We’ll all be wearing masks for the next 6 months, I’ll bet.
Its not feasible to take him home without help.
He is actually safer where he is, and I sense a hesitation in you to bring him home as he sounds like a 24/7 care.
COVID is going nowhere for the forseeable future. Only a drug to cure it or a vaccine is going to be bringing us back to the new normal.
Don't look at the 'numbers' so much, they do not tell the whole story. Look at the overall mortality rate which has a smaller proportion of deaths than COVID does. And nobody is talking about that very real number.
Even WITH a vaccine, 40% of the population will get the vaccine, so we've got COVID forever.
How old is he? Does he have underlying conditions, like diabetes, COPD, asthma, auto immune disease of any sort, heart disease? If so, this may be a reason to remove him but if you can't get the in-home care he needs, it just may not be possible.

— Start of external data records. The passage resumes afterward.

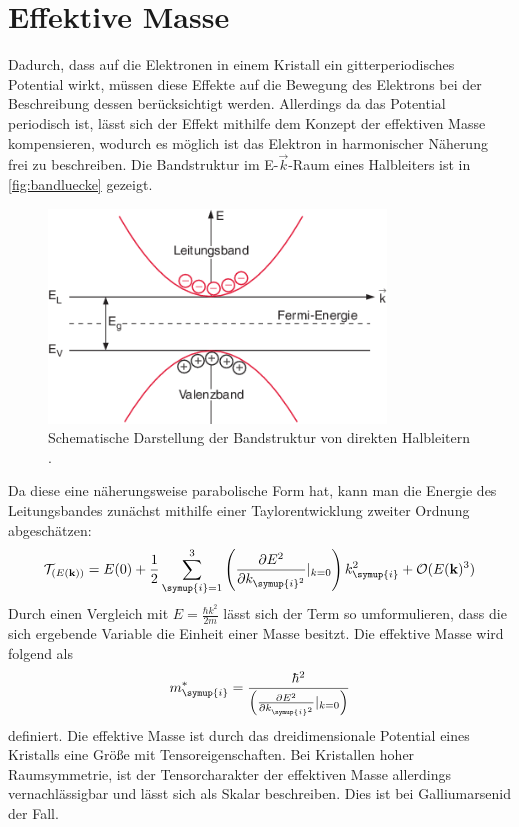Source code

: \section{Effektive Masse}
Dadurch, dass auf die Elektronen in einem Kristall ein gitterperiodisches Potential wirkt, müssen diese Effekte auf die Bewegung des Elektrons bei der Beschreibung
dessen berücksichtigt werden. Allerdings da das Potential periodisch ist, lässt sich der Effekt mithilfe dem Konzept der effektiven Masse kompensieren, wodurch es möglich ist
das Elektron in harmonischer Näherung frei zu beschreiben. Die Bandstruktur im E-$\vec{k}$-Raum eines Halbleiters ist in \autoref{fig:bandluecke} gezeigt. 
\begin{figure}
    \centering
    \includegraphics[width = 0.8\textwidth]{content/V46_pictures/Bandstruktur.png}
    \caption{Schematische Darstellung der Bandstruktur von direkten Halbleitern \cite{Demtröder2016}.}
    \label{fig:bandluecke}
\end{figure}
Da diese eine näherungsweise parabolische Form hat, kann man die Energie des Leitungsbandes zunächst mithilfe einer Taylorentwicklung zweiter Ordnung abgeschätzen:
\begin{equation*}
    \mathcal{T}_{(E(\mathbf{k}))} = E(0) + \frac{1}{2}\sum_{\symup{i}=1}^{3}\left(\frac{\partial E^2}{\partial k_{\symup{i}^2}}|_{k=0}\right) k_{\symup{i}}^2 + \mathcal{O}(E(\mathbf{k})^3)
\end{equation*}
Durch einen Vergleich mit $E=\frac{\hbar k^2}{2m}$ lässt sich der Term so umformulieren, dass die sich ergebende Variable die Einheit einer Masse besitzt. Die effektive Masse wird folgend als
\begin{equation*}
    m_{\symup{i}}^{*}=\frac{\hbar^2}{\left(\frac{\partial E^2}{\partial k_{\symup{i}^2}}|_{k=0}\right)}
\end{equation*}
definiert. Die effektive Masse ist durch das dreidimensionale Potential eines Kristalls eine Größe mit Tensoreigenschaften. Bei Kristallen hoher Raumsymmetrie, ist der Tensorcharakter der effektiven Masse
allerdings vernachlässigbar und lässt sich als Skalar beschreiben. Dies ist bei Galliumarsenid der Fall.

My 85-yr old MIL just recovered from covid in her facility (after 4 weeks). The staff brought it in. This is something you need to consider in bringing your brother home and then bringing outside help. That's the weak link, the uncontrollable variable.
MIL was very sick, was on hospice on week 4 but had a full recovery. She has no underlying conditions. Was given 5 lts oxygen and Tylenol on schedule. That's it for 4 weeks. Then she just bounced back and doesn't even remember any of it.